La Cina sta rafforzando il proprio controllo sui dati genetici della popolazione, mettendo a rischio, secondo alcuni ricercatori, gli studi scientifici di settore che coinvolgono la stessa Cina. Secondo quanto segnalato dalla prestigiosa rivista Nature, il ministero cinese della Scienza e della Tecnologia (MOST) ha pubblicato una serie di linee guida sull’applicazione delle normative cinesi in materia di dati genetici, stringendo ancor di più le maglie sull’uso di questi dati anche in ambito accademico. Per Pechino, la stretta sarebbe necessaria per garantire maggiore sicurezza in un campo sicuramente sensibile.

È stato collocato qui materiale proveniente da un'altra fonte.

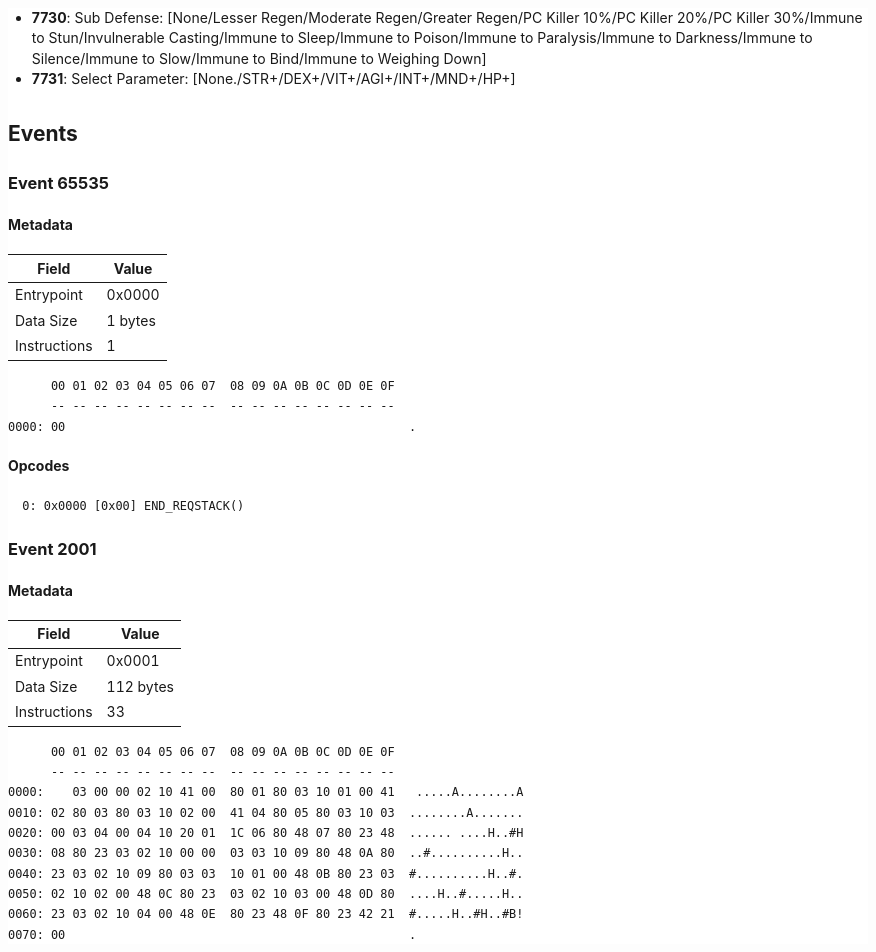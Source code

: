 - **7730**: Sub Defense: [None/Lesser Regen/Moderate Regen/Greater Regen/PC Killer 10%/PC Killer 20%/PC Killer 30%/Immune to Stun/Invulnerable Casting/Immune to Sleep/Immune to Poison/Immune to Paralysis/Immune to Darkness/Immune to Silence/Immune to Slow/Immune to Bind/Immune to Weighing Down]
- **7731**: Select Parameter: [None./STR+/DEX+/VIT+/AGI+/INT+/MND+/HP+]

## Events

### Event 65535

#### Metadata

| Field        | Value   |
|--------------|---------|
| Entrypoint   | 0x0000  |
| Data Size    | 1 bytes |
| Instructions | 1       |

```
      00 01 02 03 04 05 06 07  08 09 0A 0B 0C 0D 0E 0F
      -- -- -- -- -- -- -- --  -- -- -- -- -- -- -- --
0000: 00                                                .               
```

#### Opcodes

```
  0: 0x0000 [0x00] END_REQSTACK()
```

### Event 2001

#### Metadata

| Field        | Value     |
|--------------|-----------|
| Entrypoint   | 0x0001    |
| Data Size    | 112 bytes |
| Instructions | 33        |

```
      00 01 02 03 04 05 06 07  08 09 0A 0B 0C 0D 0E 0F
      -- -- -- -- -- -- -- --  -- -- -- -- -- -- -- --
0000:    03 00 00 02 10 41 00  80 01 80 03 10 01 00 41   .....A........A
0010: 02 80 03 80 03 10 02 00  41 04 80 05 80 03 10 03  ........A.......
0020: 00 03 04 00 04 10 20 01  1C 06 80 48 07 80 23 48  ...... ....H..#H
0030: 08 80 23 03 02 10 00 00  03 03 10 09 80 48 0A 80  ..#..........H..
0040: 23 03 02 10 09 80 03 03  10 01 00 48 0B 80 23 03  #..........H..#.
0050: 02 10 02 00 48 0C 80 23  03 02 10 03 00 48 0D 80  ....H..#.....H..
0060: 23 03 02 10 04 00 48 0E  80 23 48 0F 80 23 42 21  #.....H..#H..#B!
0070: 00                                                .               
```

E le linee guida sarebbero arrivate anche per far fronte a casi di malversazioni, nei quali, ad esempio, alcune aziende avrebbero esportato dati genetici senza permesso. Per la comunità scientifica però, le linee guida potrebbero far cadere una pesante mannaia sulle collaborazioni con l’estero nel campo della ricerca genetica.

Le linee guida “dipingono un quadro di controllo crescente”, afferma Jonathan Flint – genetista dell’Università della California, Los Angeles, USA, che nel 2015 aveva pubblicato su Nature i risultati di uno studio che analizzava dati genetici provenienti da persone in Cina –, aggiungendo che “il panorama normativo è decisamente cambiato da allora”. A sua volta Shuhua Xu, un genetista della Fudan University di Shanghai, in Cina, sentito da Nature ha dichiarato di sostenere in linea di principio la regolamentazione delle risorse genetiche umane, ma di ritenere che alcuni dei requisiti delle ultime linee guida siano troppo restrittivi e dissuaderanno gli scienziati dal lavorare nel settore della genetica.

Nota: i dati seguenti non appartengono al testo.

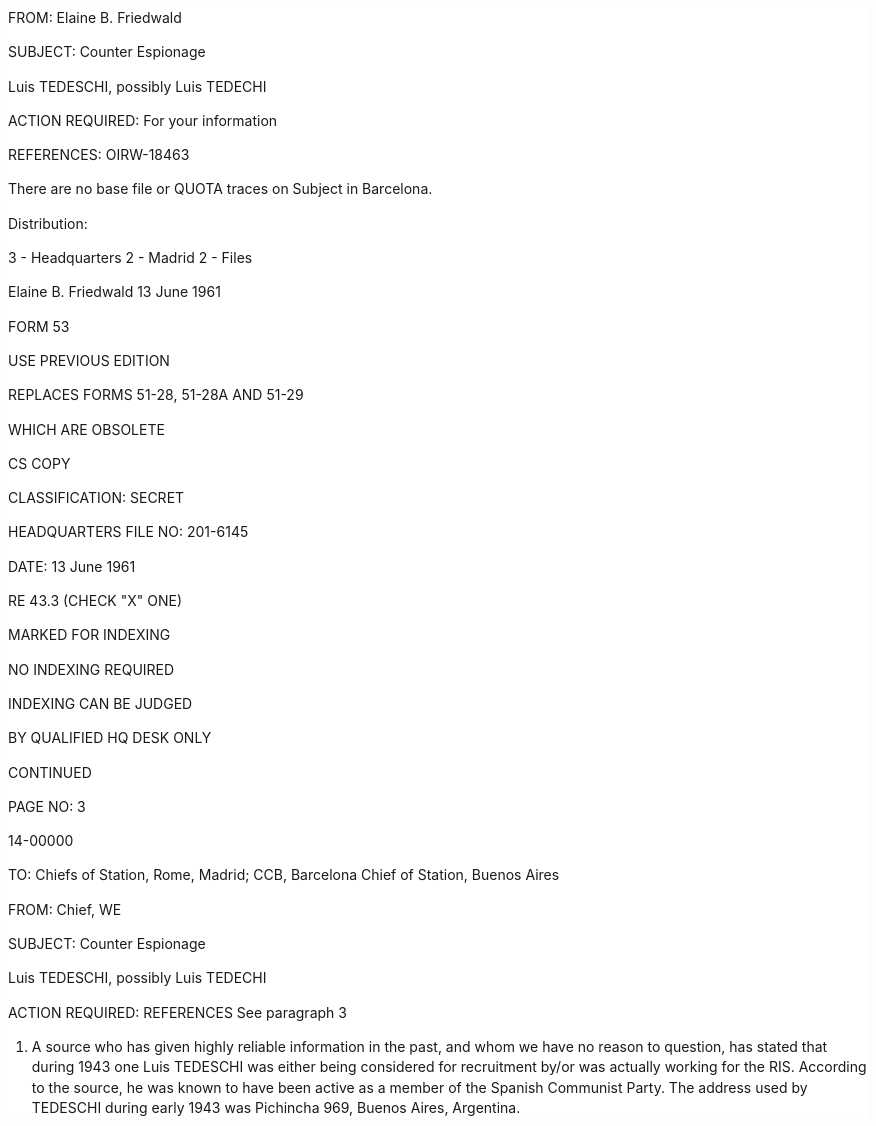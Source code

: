 FROM: Elaine B. Friedwald

SUBJECT: Counter Espionage

Luis TEDESCHI, possibly Luis TEDECHI

ACTION REQUIRED: For your information

REFERENCES: OIRW-18463

There are no base file or QUOTA traces on Subject in Barcelona.

Distribution:

3 - Headquarters
2 - Madrid
2 - Files

Elaine B. Friedwald
13 June 1961

FORM 53

USE PREVIOUS EDITION

REPLACES FORMS 51-28, 51-28A AND 51-29

WHICH ARE OBSOLETE

CS COPY

CLASSIFICATION: SECRET

HEADQUARTERS FILE NO: 201-6145

DATE: 13 June 1961

RE 43.3 (CHECK "X" ONE)

MARKED FOR INDEXING

NO INDEXING REQUIRED

INDEXING CAN BE JUDGED

BY QUALIFIED HQ DESK ONLY

CONTINUED

PAGE NO: 3

14-00000

TO: Chiefs of Station, Rome, Madrid; CCB, Barcelona
Chief of Station, Buenos Aires

FROM: Chief, WE

SUBJECT: Counter Espionage

Luis TEDESCHI, possibly Luis TEDECHI

ACTION REQUIRED: REFERENCES See paragraph 3

1. A source who has given highly reliable information in the past, and whom we have no reason to question, has stated that during 1943 one Luis TEDESCHI was either being considered for recruitment by/or was actually working for the RIS. According to the source, he was known to have been active as a member of the Spanish Communist Party. The address used by TEDESCHI during early 1943 was Pichincha 969, Buenos Aires, Argentina.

In particolare la necessità di condurre una “valutazione di sicurezza” sulla condivisione di dati che coinvolgono gruppi di oltre 500 persone, un numero relativamente piccolo per gli studi sulle malattie genetiche. Secondo le regole cinesi, le organizzazioni straniere possono raccogliere e archiviare informazioni genetiche di cittadini cinesi solo se collaborano con un’istituzione cinese e per farlo hanno bisogno dell’autorizzazione del ministero. I ricercatori affermano che questi requisiti stanno rendendo difficile per gli scienziati in Cina collaborare con colleghi internazionali e pubblicare lavori su riviste internazionali che richiedono il deposito dei dati in archivi pubblici.

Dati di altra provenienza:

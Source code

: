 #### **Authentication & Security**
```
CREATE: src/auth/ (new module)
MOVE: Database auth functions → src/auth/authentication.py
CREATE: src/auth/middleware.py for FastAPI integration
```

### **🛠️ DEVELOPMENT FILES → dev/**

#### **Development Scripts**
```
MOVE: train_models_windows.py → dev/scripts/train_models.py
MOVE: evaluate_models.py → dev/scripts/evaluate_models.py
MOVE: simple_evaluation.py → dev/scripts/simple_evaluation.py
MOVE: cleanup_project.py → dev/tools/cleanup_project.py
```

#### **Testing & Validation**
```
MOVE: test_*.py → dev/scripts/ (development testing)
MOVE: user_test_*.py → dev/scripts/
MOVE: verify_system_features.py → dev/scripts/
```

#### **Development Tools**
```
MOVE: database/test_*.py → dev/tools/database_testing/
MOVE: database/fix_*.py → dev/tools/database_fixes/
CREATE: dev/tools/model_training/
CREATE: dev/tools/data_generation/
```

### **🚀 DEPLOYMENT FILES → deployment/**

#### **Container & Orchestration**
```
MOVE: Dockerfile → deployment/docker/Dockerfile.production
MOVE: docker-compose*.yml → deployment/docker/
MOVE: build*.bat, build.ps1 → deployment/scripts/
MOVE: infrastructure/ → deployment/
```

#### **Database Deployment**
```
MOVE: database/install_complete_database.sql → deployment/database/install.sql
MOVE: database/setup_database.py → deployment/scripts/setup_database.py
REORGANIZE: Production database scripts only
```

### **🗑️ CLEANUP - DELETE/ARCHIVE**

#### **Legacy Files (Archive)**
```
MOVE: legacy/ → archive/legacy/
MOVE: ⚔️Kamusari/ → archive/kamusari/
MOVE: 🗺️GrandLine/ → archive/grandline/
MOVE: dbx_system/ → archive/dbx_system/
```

Xu ha dichiarato che richiedere l’autorizzazione al MOST è assai complesso e richiede tempo. E spesso non è chiaro il motivo per cui l’autorizzazione viene concessa in alcuni casi e non in altri. L’anno scorso ha pubblicato uno studio con colleghi statunitensi sulle origini antiche di un gene trovato nel popolo tibetano, dopo aver ottenuto il permesso di condividere i dati. Ma il MOST aveva per contro precedentemente rifiutato le sue richieste di condividere dati con collaboratori internazionali per studi sulla diversità genetica e l’ascendenza dei gruppi etnici. I rifiuti arrivano con una motivazione limitata, ha aggiunto Xu, non sufficiente a chiarire cosa si possa e cosa non si possa fare. Xu ha affermato inoltre di essere stato riluttante a unirsi a consorzi internazionali su questioni legate alla genetica, come la COVID-19 Host Genetics Initiative, a causa dei potenziali problemi con la condivisione dei dati. A suo dire altri ricercatori cinesi hanno probabilmente preso la stessa decisione. Ma i regolamenti potrebbero non interessare tutte le aree della genetica. Almeno non ancora. Choongwon Jeong, un genetista della popolazione ed evoluzionista presso la Seoul National University, Corea del Sud, che studia i genomi antichi – sempre sentito da Nature – afferma che le normative non hanno influenzato la sua collaborazione con i ricercatori cinesi. Ma teme che l’inasprimento dei controlli da parte della Cina possa minacciare questo lavoro in futuro.